De kerstster dankt zijn naam aan het feit dat hij vaak met Kerstmis bloeiend wordt verkocht. Tegenwoordig kunt u hem echter vrijwel het gehele jaar door krijgen. De fraaigekleurde roze, rode of roomwitte ‘bloemen’ zijn in feite schutbladeren. Deze omringen de onooglijke, knopachtige, geelgroene echte bloempjes.
Zet de kerstster bij gewone kamertemperatuur op een lichte standplaats. Pas op voor tocht. In de herfst en winter verdraagt de plant ook zon. De potgrond mag nooit helemaal uitdrogen, dan vallen de bladeren af.

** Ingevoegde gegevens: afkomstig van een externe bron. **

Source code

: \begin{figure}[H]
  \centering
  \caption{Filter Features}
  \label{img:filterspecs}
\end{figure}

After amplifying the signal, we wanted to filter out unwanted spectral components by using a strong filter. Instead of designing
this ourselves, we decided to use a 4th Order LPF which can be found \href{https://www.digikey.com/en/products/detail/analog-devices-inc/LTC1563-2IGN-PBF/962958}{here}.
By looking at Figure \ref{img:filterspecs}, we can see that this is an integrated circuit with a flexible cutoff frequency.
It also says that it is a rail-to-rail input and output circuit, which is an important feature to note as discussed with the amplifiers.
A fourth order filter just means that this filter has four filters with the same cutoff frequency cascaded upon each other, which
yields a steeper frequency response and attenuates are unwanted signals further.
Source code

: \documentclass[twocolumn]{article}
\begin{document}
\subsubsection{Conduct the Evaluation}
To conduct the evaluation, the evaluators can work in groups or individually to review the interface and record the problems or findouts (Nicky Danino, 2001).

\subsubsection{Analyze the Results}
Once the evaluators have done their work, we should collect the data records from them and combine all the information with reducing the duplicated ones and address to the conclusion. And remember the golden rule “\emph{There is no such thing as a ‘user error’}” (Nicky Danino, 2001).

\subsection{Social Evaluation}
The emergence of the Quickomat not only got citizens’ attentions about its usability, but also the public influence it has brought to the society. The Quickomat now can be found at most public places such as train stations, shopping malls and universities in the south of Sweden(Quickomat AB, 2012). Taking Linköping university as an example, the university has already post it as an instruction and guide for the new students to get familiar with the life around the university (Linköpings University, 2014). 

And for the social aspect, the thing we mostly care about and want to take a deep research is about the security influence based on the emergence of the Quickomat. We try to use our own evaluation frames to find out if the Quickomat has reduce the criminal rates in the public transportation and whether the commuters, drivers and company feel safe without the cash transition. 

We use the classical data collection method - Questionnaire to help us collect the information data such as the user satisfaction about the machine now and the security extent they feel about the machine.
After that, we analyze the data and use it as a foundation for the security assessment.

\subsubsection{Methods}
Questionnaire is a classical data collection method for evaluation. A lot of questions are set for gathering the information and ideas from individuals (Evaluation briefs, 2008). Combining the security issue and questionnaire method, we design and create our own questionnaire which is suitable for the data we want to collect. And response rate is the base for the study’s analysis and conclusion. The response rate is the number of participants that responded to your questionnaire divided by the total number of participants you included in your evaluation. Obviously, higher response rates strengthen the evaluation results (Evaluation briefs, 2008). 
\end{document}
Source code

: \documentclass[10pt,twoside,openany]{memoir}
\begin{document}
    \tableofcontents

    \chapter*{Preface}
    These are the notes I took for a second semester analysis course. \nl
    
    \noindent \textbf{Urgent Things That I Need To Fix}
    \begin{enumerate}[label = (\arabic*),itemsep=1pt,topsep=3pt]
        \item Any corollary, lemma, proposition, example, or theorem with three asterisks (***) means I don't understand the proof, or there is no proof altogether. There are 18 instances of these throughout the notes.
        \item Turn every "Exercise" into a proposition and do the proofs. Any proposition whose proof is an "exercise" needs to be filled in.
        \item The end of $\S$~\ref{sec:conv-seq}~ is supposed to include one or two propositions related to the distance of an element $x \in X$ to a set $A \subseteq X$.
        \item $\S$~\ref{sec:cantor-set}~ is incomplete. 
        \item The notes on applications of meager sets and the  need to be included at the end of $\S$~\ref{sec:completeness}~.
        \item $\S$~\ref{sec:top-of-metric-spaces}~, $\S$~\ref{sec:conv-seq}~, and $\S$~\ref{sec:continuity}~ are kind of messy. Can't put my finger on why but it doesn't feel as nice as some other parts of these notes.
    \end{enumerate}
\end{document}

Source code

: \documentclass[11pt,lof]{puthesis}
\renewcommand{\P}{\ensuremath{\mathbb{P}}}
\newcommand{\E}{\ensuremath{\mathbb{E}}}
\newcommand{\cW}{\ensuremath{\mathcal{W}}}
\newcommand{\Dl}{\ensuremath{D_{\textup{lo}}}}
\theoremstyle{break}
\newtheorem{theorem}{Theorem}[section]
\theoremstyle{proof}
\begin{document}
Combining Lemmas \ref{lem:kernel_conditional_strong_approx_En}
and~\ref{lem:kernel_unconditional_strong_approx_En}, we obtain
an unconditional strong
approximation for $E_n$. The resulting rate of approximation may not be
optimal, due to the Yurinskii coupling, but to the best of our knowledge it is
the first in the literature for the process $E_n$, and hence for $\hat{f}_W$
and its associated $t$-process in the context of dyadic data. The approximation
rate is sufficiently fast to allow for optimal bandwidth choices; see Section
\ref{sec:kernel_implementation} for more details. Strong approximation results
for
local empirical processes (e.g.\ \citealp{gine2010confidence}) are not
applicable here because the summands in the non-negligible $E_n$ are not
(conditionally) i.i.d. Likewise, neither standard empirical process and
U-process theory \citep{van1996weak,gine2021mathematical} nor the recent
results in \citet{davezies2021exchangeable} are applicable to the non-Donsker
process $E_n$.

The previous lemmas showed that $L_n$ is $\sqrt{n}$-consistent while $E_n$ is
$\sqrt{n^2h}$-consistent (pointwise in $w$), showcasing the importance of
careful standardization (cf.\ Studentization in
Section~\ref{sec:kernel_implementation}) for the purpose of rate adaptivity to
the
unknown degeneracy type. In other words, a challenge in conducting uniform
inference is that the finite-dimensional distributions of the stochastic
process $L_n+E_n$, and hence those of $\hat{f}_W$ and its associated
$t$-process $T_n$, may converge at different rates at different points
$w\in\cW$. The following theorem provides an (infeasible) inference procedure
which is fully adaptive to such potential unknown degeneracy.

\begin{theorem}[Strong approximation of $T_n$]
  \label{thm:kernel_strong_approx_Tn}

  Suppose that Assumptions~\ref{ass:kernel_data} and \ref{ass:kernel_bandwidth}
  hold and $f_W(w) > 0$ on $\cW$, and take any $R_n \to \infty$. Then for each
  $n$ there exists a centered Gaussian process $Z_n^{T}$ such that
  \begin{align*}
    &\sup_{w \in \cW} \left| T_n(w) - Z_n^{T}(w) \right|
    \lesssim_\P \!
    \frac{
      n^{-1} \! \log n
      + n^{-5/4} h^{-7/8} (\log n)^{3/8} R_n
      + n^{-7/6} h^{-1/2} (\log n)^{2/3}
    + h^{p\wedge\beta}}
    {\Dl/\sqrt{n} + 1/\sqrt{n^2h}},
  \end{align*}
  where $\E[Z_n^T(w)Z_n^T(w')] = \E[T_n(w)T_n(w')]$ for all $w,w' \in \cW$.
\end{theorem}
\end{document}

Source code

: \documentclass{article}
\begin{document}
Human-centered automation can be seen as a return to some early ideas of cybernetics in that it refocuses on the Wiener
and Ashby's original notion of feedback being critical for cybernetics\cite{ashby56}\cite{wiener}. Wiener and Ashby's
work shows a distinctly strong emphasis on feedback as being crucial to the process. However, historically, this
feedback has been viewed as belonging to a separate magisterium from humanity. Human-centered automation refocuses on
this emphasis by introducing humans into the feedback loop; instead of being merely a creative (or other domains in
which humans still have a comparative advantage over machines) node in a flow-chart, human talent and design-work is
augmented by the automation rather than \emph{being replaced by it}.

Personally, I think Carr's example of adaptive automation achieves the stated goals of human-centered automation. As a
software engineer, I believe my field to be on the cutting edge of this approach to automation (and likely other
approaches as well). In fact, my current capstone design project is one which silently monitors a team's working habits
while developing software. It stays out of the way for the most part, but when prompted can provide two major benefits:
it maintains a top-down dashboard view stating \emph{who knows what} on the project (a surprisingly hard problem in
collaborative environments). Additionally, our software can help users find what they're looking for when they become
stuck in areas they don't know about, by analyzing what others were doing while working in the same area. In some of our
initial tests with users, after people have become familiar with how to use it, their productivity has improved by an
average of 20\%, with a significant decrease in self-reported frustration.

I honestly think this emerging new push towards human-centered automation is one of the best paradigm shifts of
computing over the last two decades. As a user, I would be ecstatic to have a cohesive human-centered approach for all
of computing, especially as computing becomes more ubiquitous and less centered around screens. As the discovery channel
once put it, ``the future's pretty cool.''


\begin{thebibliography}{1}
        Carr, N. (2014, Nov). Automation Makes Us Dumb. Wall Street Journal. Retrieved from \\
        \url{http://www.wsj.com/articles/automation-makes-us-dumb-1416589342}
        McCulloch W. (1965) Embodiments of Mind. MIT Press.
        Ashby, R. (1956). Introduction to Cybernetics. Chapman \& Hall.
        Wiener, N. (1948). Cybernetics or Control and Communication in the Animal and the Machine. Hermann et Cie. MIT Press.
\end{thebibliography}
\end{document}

Nadat de schutbladeren zijn afgevallen behoeft u de plant niet weg te gooien, want hij kan volgende kerst weer bloeien. Hiertoe snoeit u de stengels tot op 3-5 cm terug en laat u de potkluit bijna helemaal uitdrogen. Tot april zet u hem weg op een koele, lichte plaats. Daarna begint u hem weer te begieten. Als de plant opnieuw uitloopt, geeft u hem nieuwe aarde. U verzorgt hem dan weer net als toen hij bloeide, behalve dat u hem tot half september maandelijks ook wat plantevoeding geeft. Om hem in bloei te krijgen, moet u de kerstster vanaf dat moment 14 uur per etmaal in volslagen duister zetten. Na ca. acht weken bloeit hij, zij het meestal met langere stengels dan de met groeiremmende chemicaliën behandelde exemplaren van de beroepskweker.
Vermeerdering gebeurt door het nemen van 7-8 cm lange topstekken van jonge zijscheuten.